Pavlysh todavía no había aprendido a distinguir las voces de las bioformas. Por lo visto, todas usaban dispositivos de fonación de un mismo tipo.

— ¡Refugio! ¡Veo a Sandra!

— ¿En dónde? — preguntó Pavlysh.

— Al suroeste de Monte Torcido. A treinta millas. ¿Me oye?

— ¿Qué hace? — grito Ierijonski —. ¿Qué le pasa?

— Se mantiene a flote, pero no me ve.

— Canoa — dijo Dimov —, díganos cual es su cuadricula.

— 13-778 — dijo Van —. Al noroeste de la isla.

Dimov conectó la pantalla del mapa.

— Setenta y cinco millas — pronunció —. Incluso si salen exactamente a la cuadricula, necesitarán para ello media hora.

— Desconecto hasta otra — dijo Van.

— Media hora — repitió en voz baja Dimov y, al instante, se puso en comunicación con los pájaros —. ¿Podéis ayudarle?

— No — respondió una voz —. Estoy sola aquí. No podría levantarla. Creo que ha perdido el conocimiento.

Pavlysh se puso apresuradamente el mono.

— ¿Donde está la máscara?

— Lleva la mía — dijo Pflug —, ahí la tienes.

Dimov vio que Pavlysh había casi terminado de equiparse.

— ¿Conoces este flayer?

— Naturalmente.

— Iré con él — dijo Goguia, el sismólogo —. ¡Qué bien que no me diera tiempo de quitarme el equipo!

Dimov repitió:

— Treinta millas al sud-sudeste. — Luego se volvió hacia el micrófono —. Dentro de dos minutos saldrá un flayer. De aquí a diez minutos estará ahí. La canoa tardaría media hora.

Cuando Pavlysh hubo cerrado la escotilla exterior, se asombró de que la luz hubiera cambiado tanto. El sol lo cubría ya una neblina rojiza, y el negro monte aparecía iluminado por detrás, como si hubieran instalado allí un potente reflector de teatro.

El sismólogo montó en el avión el primero, con suma agilidad. Pavlysh levantó la pierna para seguirlo pero en aquel mismo instante se abrió la puerta del refugio y salió apresuradamente Pflug, que no se había puesto ni el mono ni la careta. Abrió la boca, para tragar aire, y arrojó hacia ellos un pequeño contenedor con un botiquín.

— Ahora, agárrese — dijo Pavlysh, sentado ante el cuadro de mando, al tiempo que miraba por el cristal lateral como Dimov ayudaba a Pflug a meterse de nuevo en el refugio —. Cuando cuente a sus nietos el día de hoy, no se olvide de decirles que el aparato lo conducía el ex-campeón de Moscú de acrobacia aérea en flayer.

— No me olvidare — respondió el sismólogo, asiéndose a los brazos del sillón.

Pavlysh salió del viraje y dio toda la velocidad para dejar a la izquierda la columna de humo rosáceo y parduzco que se alzaba en la parte de la isla más alejada del refugio.
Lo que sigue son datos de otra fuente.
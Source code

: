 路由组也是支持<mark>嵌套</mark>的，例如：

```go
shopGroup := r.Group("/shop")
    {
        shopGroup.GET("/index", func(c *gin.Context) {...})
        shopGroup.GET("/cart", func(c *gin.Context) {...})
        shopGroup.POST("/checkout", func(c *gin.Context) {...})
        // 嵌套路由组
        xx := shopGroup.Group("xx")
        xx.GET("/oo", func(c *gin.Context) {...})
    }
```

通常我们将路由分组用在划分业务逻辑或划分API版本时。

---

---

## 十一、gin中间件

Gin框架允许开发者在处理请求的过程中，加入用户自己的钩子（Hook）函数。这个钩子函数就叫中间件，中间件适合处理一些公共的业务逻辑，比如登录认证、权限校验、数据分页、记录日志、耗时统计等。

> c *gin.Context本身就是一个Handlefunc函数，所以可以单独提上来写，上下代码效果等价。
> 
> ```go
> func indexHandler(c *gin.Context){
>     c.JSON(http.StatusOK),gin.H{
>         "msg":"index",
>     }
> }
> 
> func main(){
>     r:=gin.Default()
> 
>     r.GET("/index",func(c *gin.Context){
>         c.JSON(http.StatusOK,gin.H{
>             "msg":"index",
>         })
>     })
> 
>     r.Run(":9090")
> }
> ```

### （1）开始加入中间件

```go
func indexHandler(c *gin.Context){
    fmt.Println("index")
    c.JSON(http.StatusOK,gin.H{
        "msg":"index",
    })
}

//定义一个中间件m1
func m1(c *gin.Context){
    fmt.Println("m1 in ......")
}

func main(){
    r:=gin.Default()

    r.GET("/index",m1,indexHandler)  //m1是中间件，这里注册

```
Unos siete minutos después vieron un solitario pájaro blanco que describía círculos a unos doscientos metros sobre las olas.

Al descubrir el flayer, el pájaro cobro altura y quedó inmóvil en el aire, como si quisiera mostrar el punto en que se hallaba Sandra. Pavlysh descendió y quedo a unos diez metros de las crestas de las olas. Pero incluso desde tal altura no vio de golpe a Sandra: su cuerpo se perdía entre las salpicaduras que el viento arrancaba al alborotado mar.

— ¿Ve? — preguntó el sismólogo, asomándose del aparato.

El viento arrastraba el flayer, y hubo que poner en marcha el motor, para no perder de vista a Sandra. Pavlysh sacó la escala, que se desenrolló blandamente y sumergió el extremo en el agua a cosa de un metro de Sandra.

— ¿Qué hay por ahí, Pavlysh? ¿Por qué callas? — dijo la radio.

— No tenemos tiempo para hablar. La hemos encontrado y vamos a subirla.

El pájaro pasó muy cerca de la cabina. En su pecho se veía el ovalado estuche negro de la emisora. El ave ascendió un poco, y su sombra le tapaba el sol a Pavlysh de vez en cuando.

El sismólogo tomó un rollo de cable y bajó hacia el agua. Pavlysh concentró toda su atención para no dejar que el viento apartara el flayer a un lado. Sandra, los brazos extendidos, se mecía en las olas, como en una cuna, y se habría dicho que sus movimientos eran conscientes.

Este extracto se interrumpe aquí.